Nguyen L T, Beauregard G, Tessier S, Allard P, Atfi A, Durocher Y, Chapdelaine A, Potier M, Chevalier S
Department of Biochemistry, University of Montreal and Research Center, Maisonneuve-Rosemont Hospital, Montreal, Canada.
Biochem Cell Biol. 1996;74(1):75-85. doi: 10.1139/o96-008.
Because protein tyrosine kinases play a crucial role in the regulation of cell division and carcinogenesis, we have herein measured such enzyme activities (specific activity and subcellular distribution) and compared their characteristics with respect to hydrodynamic properties and radiation inactivation sizes as well as renaturation after electrophoresis in denaturing conditions in canine prostatic epithelial cells either in a resting (freshly isolated) or in a dividing (cultured cells) state. In quiescent cells, most protein tyrosine kinase activity was expressed by soluble proteins with a Stokes' radius (Rs) of 3.05 nm, a sedimentation coefficient (S20,w) of 4.0 S, and a molecular mass of 50 kDa. By contrast, in dividing cells (three days in primary culture), the specific activity was higher and the enzyme was mainly membrane bound. The use of a detergent (Triton X-100) allowed the extraction of most of that enzyme; its partial specific volume, S20,w and Rs were then 0.883 cm3/g, 4.0 S, and 5.6 nm, respectively, hence yielding a molecular mass of 215 kDa, which decreased to 125-145 kDa when corrected for detergent binding. Probing these chromatography-peak fractions, 50 kDa from cytosol of resting cells and 215 kDa from membrane extracts of dividing cells, with a phosphotyrosine antibody following their incubation with ATP and electrophoresis in denaturing conditions revealed the presence of a common 50-kDa phosphotyrosylated protein along with three other bands (130, 75, and 40 kDa) in the high-Mr peak of enzyme. However, the radiation inactivation size for protein tyrosine kinases expressed in both resting and dividing cells were similar, 47.2 +/- 8.7 and 44.5 +/- 6.1 kDa, respectively. Furthermore, by renaturation after electrophoresis in denaturing conditions, major protein tyrosine kinase polypeptides of 50 kDa were identified in both cell populations. Taken together, these results indicate that, in dividing prostatic epithelial cells, membrane-bound protein tyrosine kinases of low molecular weight with properties similar to those of monomeric soluble forms present in quiescent cells are part of high-molecular weight complexes. This activation process may be critical for hormone-independent proliferation of prostatic epithelial cells.

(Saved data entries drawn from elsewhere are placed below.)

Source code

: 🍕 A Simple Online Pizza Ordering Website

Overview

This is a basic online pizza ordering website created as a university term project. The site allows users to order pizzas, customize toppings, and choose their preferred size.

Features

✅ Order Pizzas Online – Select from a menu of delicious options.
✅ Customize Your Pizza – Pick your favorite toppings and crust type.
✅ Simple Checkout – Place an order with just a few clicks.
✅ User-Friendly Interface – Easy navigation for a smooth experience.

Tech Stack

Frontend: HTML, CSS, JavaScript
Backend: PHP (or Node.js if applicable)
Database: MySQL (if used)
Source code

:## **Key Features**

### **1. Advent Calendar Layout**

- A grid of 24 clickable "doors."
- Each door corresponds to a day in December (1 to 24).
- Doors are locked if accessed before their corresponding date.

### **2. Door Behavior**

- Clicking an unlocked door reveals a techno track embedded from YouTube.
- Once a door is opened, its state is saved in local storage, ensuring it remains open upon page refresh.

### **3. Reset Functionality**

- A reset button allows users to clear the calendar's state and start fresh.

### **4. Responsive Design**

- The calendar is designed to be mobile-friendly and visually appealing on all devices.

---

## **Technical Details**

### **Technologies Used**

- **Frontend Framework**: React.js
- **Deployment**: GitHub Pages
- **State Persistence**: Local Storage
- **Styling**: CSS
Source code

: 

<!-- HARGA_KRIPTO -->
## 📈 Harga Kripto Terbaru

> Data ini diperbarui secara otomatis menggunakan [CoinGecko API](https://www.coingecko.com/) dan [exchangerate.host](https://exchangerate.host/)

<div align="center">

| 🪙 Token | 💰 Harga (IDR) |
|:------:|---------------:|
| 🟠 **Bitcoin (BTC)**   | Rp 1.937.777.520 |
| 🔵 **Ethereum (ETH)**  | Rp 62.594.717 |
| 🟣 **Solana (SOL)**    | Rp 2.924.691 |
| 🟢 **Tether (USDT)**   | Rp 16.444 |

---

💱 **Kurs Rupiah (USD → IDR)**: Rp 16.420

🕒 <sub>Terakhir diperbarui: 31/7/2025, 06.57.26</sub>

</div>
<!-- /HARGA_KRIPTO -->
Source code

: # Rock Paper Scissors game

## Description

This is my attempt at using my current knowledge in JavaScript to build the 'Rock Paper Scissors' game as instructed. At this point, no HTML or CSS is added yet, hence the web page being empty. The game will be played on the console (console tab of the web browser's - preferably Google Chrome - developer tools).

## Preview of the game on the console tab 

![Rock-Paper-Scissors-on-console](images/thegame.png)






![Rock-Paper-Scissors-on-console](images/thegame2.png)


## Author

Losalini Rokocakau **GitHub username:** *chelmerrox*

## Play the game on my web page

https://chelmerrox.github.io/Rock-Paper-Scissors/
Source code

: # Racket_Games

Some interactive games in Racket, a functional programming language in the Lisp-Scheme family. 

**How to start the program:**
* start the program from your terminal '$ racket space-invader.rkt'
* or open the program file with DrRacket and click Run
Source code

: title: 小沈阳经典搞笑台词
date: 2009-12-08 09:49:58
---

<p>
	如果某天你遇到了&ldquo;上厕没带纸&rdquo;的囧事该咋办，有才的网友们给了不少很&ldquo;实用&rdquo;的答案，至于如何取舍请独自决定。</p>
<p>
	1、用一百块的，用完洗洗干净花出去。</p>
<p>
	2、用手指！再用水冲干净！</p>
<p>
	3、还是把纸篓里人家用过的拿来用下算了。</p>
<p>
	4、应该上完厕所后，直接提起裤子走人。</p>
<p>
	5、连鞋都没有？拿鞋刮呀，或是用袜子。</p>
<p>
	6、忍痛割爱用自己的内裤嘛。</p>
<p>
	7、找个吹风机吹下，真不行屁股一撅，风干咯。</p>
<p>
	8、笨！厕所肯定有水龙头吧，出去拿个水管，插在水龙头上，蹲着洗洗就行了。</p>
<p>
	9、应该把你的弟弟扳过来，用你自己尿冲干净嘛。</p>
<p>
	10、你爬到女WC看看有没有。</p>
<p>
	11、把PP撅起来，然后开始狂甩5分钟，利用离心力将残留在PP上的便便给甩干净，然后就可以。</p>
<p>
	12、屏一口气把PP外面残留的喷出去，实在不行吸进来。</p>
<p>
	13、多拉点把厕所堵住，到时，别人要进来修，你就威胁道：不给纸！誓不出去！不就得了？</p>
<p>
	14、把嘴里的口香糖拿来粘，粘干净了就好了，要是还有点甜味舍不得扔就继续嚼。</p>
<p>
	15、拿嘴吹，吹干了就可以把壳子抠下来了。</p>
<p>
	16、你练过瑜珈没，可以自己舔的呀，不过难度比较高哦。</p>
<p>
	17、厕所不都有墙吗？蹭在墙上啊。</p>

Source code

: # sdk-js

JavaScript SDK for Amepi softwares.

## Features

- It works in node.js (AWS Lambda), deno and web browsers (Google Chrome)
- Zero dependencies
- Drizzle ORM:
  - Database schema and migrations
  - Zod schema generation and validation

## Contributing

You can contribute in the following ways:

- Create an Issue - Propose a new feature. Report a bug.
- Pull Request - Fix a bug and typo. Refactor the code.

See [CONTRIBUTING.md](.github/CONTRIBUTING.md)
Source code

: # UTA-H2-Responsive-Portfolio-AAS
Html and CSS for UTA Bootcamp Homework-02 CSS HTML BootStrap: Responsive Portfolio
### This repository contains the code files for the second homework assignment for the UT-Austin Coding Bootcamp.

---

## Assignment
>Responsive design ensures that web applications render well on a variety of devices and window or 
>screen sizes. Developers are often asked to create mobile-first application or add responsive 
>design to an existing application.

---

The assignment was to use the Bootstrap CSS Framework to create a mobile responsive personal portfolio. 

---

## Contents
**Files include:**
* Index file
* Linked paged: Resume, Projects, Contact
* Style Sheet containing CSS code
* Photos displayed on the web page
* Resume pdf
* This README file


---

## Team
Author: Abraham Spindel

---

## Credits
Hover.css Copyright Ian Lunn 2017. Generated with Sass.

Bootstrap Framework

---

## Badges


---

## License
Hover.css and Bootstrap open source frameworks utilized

由于蛋白质酪氨酸激酶在细胞分裂和致癌作用的调控中起着关键作用,我们在此测量了此类酶的活性(比活性和亚细胞分布),并比较了它们在水动力学性质、辐射失活大小以及在变性条件下电泳后复性方面的特征,这些研究对象是处于静止(新鲜分离)或分裂(培养细胞)状态的犬前列腺上皮细胞。在静止细胞中,大多数蛋白质酪氨酸激酶活性由 Stokes 半径(Rs)为 3.05 nm、沉降系数(S20,w)为 4.0 S 且分子量为 50 kDa 的可溶性蛋白质所表现。相比之下,在分裂细胞(原代培养三天)中,比活性更高,且该酶主要与膜结合。使用去污剂(Triton X-100)可提取出大部分该酶;其偏比容、S20,w 和 Rs 分别为 0.883 cm3/g、4.0 S 和 5.6 nm,由此得出分子量为 215 kDa,校正去污剂结合后降至 125 - 145 kDa。在用 ATP 孵育并在变性条件下电泳后,用磷酸酪氨酸抗体探测这些色谱峰馏分(静止细胞胞质溶胶中的 50 kDa 和分裂细胞膜提取物中的 215 kDa),结果显示在酶的高分子量峰中存在一种共同的 50 kDa 磷酸酪氨酸化蛋白以及其他三条带(130、75 和 40 kDa)。然而,静止细胞和分裂细胞中表达的蛋白质酪氨酸激酶的辐射失活大小相似,分别为 47.2±8.7 kDa 和 44.5±6.1 kDa。此外,通过在变性条件下电泳后的复性,在两个细胞群体中均鉴定出了主要的 50 kDa 蛋白质酪氨酸激酶多肽。综上所述,这些结果表明,在分裂的前列腺上皮细胞中,具有与静止细胞中存在的单体可溶性形式相似性质的低分子量膜结合蛋白质酪氨酸激酶是高分子量复合物的一部分。这一激活过程可能对前列腺上皮细胞的激素非依赖性增殖至关重要。